Task item:
Apart from the images, output the data below exactly.
Segment Start: Task material
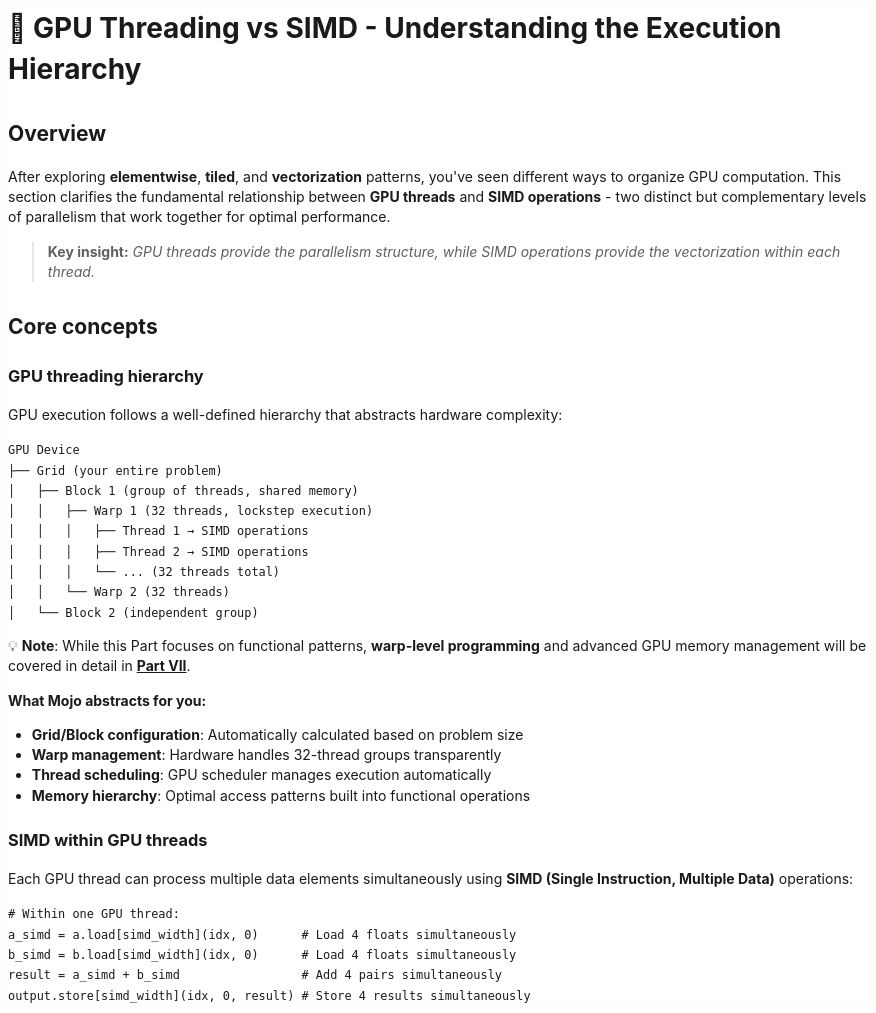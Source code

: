 # 🧠 GPU Threading vs SIMD - Understanding the Execution Hierarchy

## Overview

After exploring **elementwise**, **tiled**, and **vectorization** patterns, you've seen different ways to organize GPU computation. This section clarifies the fundamental relationship between **GPU threads** and **SIMD operations** - two distinct but complementary levels of parallelism that work together for optimal performance.

> **Key insight:** _GPU threads provide the parallelism structure, while SIMD operations provide the vectorization within each thread._

## Core concepts

### GPU threading hierarchy

GPU execution follows a well-defined hierarchy that abstracts hardware complexity:

```
GPU Device
├── Grid (your entire problem)
│   ├── Block 1 (group of threads, shared memory)
│   │   ├── Warp 1 (32 threads, lockstep execution)
│   │   │   ├── Thread 1 → SIMD operations
│   │   │   ├── Thread 2 → SIMD operations
│   │   │   └── ... (32 threads total)
│   │   └── Warp 2 (32 threads)
│   └── Block 2 (independent group)
```

💡 **Note**: While this Part focuses on functional patterns, **warp-level programming** and advanced GPU memory management will be covered in detail in **[Part VII](../puzzle_24/puzzle_24.md)**.

**What Mojo abstracts for you:**
- **Grid/Block configuration**: Automatically calculated based on problem size
- **Warp management**: Hardware handles 32-thread groups transparently
- **Thread scheduling**: GPU scheduler manages execution automatically
- **Memory hierarchy**: Optimal access patterns built into functional operations

### SIMD within GPU threads

Each GPU thread can process multiple data elements simultaneously using **SIMD (Single Instruction, Multiple Data)** operations:

```mojo
# Within one GPU thread:
a_simd = a.load[simd_width](idx, 0)      # Load 4 floats simultaneously
b_simd = b.load[simd_width](idx, 0)      # Load 4 floats simultaneously
result = a_simd + b_simd                 # Add 4 pairs simultaneously
output.store[simd_width](idx, 0, result) # Store 4 results simultaneously
```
Segment End: Task material
Response area:
Source code

: # 🧠 GPU Threading vs SIMD - Understanding the Execution Hierarchy

## Overview

After exploring **elementwise**, **tiled**, and **vectorization** patterns, you've seen different ways to organize GPU computation. This section clarifies the fundamental relationship between **GPU threads** and **SIMD operations** - two distinct but complementary levels of parallelism that work together for optimal performance.

> **Key insight:** _GPU threads provide the parallelism structure, while SIMD operations provide the vectorization within each thread._

## Core concepts

### GPU threading hierarchy

GPU execution follows a well-defined hierarchy that abstracts hardware complexity:

```
GPU Device
├── Grid (your entire problem)
│   ├── Block 1 (group of threads, shared memory)
│   │   ├── Warp 1 (32 threads, lockstep execution)
│   │   │   ├── Thread 1 → SIMD operations
│   │   │   ├── Thread 2 → SIMD operations
│   │   │   └── ... (32 threads total)
│   │   └── Warp 2 (32 threads)
│   └── Block 2 (independent group)
```

💡 **Note**: While this Part focuses on functional patterns, **warp-level programming** and advanced GPU memory management will be covered in detail in **[Part VII](../puzzle_24/puzzle_24.md)**.

**What Mojo abstracts for you:**
- **Grid/Block configuration**: Automatically calculated based on problem size
- **Warp management**: Hardware handles 32-thread groups transparently
- **Thread scheduling**: GPU scheduler manages execution automatically
- **Memory hierarchy**: Optimal access patterns built into functional operations

### SIMD within GPU threads

Each GPU thread can process multiple data elements simultaneously using **SIMD (Single Instruction, Multiple Data)** operations:

```mojo
# Within one GPU thread:
a_simd = a.load[simd_width](idx, 0)      # Load 4 floats simultaneously
b_simd = b.load[simd_width](idx, 0)      # Load 4 floats simultaneously
result = a_simd + b_simd                 # Add 4 pairs simultaneously
output.store[simd_width](idx, 0, result) # Store 4 results simultaneously
```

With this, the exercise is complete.